Y en cuanto a los religiosos, éstos son invitados a encontrar la especificidad de su
vocación y su lugar en el interior de la Iglesia, tal como hemos insinuado ya más arriba,
teniendo en cuenta la eclesiología del Vaticano II que facilita esta resituación. El
teólogo J. B. Metz (que no es religioso), dirigiéndose a los religiosos de Alemania, les
conjura a que ejerzan en la Iglesia una función de "crítica profética" que, precisa, "su
vida en seguimiento de Jesús, no sólo posibilita, sino que exige de ellos". La frase es
expresiva; y gustosamente se subraya hoy día la significación profética de la vida
religiosa. Importa, con todo, no engañarse sobre la significación de esta palabra.
En el Antiguo Testamento la función del profeta era de remitir constantemente al pueblo
a su experiencia fundacional del Desierto, cuando existía únicamente porque Dios
marchaba con él y le conducía. El profeta no es el detentor de la verdad. En la sociedad
no está investido de ningún poder. Habla menos con su lengua que por el compromiso
de su existencia; y este discurso que realiza con su vida no viene de él: él lo recibe y lo
comparte. Verifica constantemente su autenticidad, confrontándolo con su vocación y
sometiéndolo al discernimiento de la Iglesia. La situación es, quizá, inconfortable pero,
como lo dice una vez más Mutuae relationes, "la justa relación entre carisma verdadero,
prospectiva de novedad y sufrimiento, comportan una constante histórica: es el enlace
entre el carisma y la cruz".
Es ineludible que surjan conflictos: las órdenes religiosas estarán siempre tentadas de
apropiarse el Espíritu Santo y, por este título, a considerarse como de una especie
superior, emancipada de la jerarquía.
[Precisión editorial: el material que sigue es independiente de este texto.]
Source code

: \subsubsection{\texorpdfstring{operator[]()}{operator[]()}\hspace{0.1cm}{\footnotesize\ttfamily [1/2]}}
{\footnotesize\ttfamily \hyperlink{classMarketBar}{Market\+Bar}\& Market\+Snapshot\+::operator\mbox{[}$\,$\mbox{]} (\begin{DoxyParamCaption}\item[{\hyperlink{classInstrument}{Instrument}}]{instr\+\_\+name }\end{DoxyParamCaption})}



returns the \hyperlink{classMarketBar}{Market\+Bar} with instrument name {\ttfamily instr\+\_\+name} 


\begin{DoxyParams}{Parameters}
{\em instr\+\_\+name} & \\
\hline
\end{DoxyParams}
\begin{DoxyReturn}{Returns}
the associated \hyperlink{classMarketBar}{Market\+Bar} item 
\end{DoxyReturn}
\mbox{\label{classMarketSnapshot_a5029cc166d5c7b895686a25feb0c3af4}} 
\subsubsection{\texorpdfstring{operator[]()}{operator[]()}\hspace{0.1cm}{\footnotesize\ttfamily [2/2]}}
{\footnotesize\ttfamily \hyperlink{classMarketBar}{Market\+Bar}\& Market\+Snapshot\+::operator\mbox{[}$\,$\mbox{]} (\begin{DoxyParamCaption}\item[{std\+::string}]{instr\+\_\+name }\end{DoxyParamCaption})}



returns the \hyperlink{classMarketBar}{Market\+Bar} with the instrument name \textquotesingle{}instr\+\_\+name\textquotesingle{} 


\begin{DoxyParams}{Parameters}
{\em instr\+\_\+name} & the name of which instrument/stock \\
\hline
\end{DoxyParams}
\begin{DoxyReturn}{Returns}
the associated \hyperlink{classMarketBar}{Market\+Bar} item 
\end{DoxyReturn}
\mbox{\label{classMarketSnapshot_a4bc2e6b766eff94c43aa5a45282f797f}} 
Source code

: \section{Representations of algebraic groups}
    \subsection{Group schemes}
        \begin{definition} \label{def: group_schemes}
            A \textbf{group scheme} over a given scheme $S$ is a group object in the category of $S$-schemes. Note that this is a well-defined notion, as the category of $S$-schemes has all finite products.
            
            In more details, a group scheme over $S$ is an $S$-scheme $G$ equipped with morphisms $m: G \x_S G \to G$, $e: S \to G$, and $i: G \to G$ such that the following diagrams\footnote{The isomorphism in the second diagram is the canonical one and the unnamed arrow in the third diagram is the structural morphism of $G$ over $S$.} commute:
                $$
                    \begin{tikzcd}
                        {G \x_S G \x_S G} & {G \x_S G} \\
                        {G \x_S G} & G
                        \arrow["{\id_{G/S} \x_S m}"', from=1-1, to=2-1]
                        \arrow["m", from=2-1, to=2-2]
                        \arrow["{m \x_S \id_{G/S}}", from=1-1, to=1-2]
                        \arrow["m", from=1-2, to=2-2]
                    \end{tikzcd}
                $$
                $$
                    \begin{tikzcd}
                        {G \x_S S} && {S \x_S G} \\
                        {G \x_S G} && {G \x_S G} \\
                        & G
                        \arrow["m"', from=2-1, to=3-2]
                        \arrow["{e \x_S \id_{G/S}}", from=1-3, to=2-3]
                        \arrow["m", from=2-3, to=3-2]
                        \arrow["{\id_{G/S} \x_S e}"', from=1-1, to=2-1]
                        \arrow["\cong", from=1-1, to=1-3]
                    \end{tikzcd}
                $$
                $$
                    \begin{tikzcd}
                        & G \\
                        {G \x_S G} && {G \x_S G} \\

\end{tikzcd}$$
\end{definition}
Esta, por su parte, se aventurará siempre a
apropiarse las órdenes religiosas, como si de ella recibieran su existencia, y a regirlas
sin tener en cuenta la inspiración que las hace vivir. Aunque los conflictos sean
dolorosos, han de conducir a unos y a otros a reconsiderar la especificidad de su servicio
en el interior del Pueblo de Dios. Así se convierten en uno de los instrumentos gracias a
los cuales puede progresar su común fidelidad al Espíritu.